**Data:**
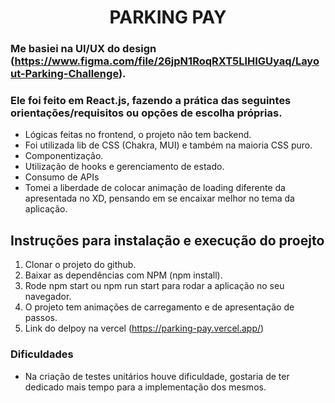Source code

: <h1 align="center">PARKING PAY</h1>

### Me basiei na UI/UX do design (https://www.figma.com/file/26jpN1RoqRXT5LlHIGUyaq/Layout-Parking-Challenge).

### Ele foi feito em React.js, fazendo a prática das seguintes orientações/requisitos ou opções de escolha próprias.

- Lógicas feitas no frontend, o projeto não tem backend.
- Foi utilizada lib de CSS (Chakra, MUI) e também na maioria CSS puro.
- Componentização.
- Utilização de hooks e gerenciamento de estado.
- Consumo de APIs
- Tomei a liberdade de colocar animação de loading diferente da apresentada no XD, pensando em se encaixar melhor no tema da aplicação.

## Instruções para instalação e execução do proejto

1. Clonar o projeto do github.
2. Baixar as dependências com NPM (npm install).
3. Rode npm start ou npm run start para rodar a aplicação no seu navegador.
4. O projeto tem animações de carregamento e de apresentação de passos.
5. Link do delpoy na vercel (https://parking-pay.vercel.app/)

### Dificuldades

- Na criação de testes unitários houve dificuldade, gostaria de ter dedicado mais tempo para a implementação dos mesmos.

**Your instructions:**
Please write out, exactly as they appear, the line that contains "- Tomei a liberdade" and every line after it up to the end of the entries above, and no others.

**Response area:**
- Tomei a liberdade de colocar animação de loading diferente da apresentada no XD, pensando em se encaixar melhor no tema da aplicação.

## Instruções para instalação e execução do proejto

1. Clonar o projeto do github.
2. Baixar as dependências com NPM (npm install).
3. Rode npm start ou npm run start para rodar a aplicação no seu navegador.
4. O projeto tem animações de carregamento e de apresentação de passos.
5. Link do delpoy na vercel (https://parking-pay.vercel.app/)

### Dificuldades

- Na criação de testes unitários houve dificuldade, gostaria de ter dedicado mais tempo para a implementação dos mesmos.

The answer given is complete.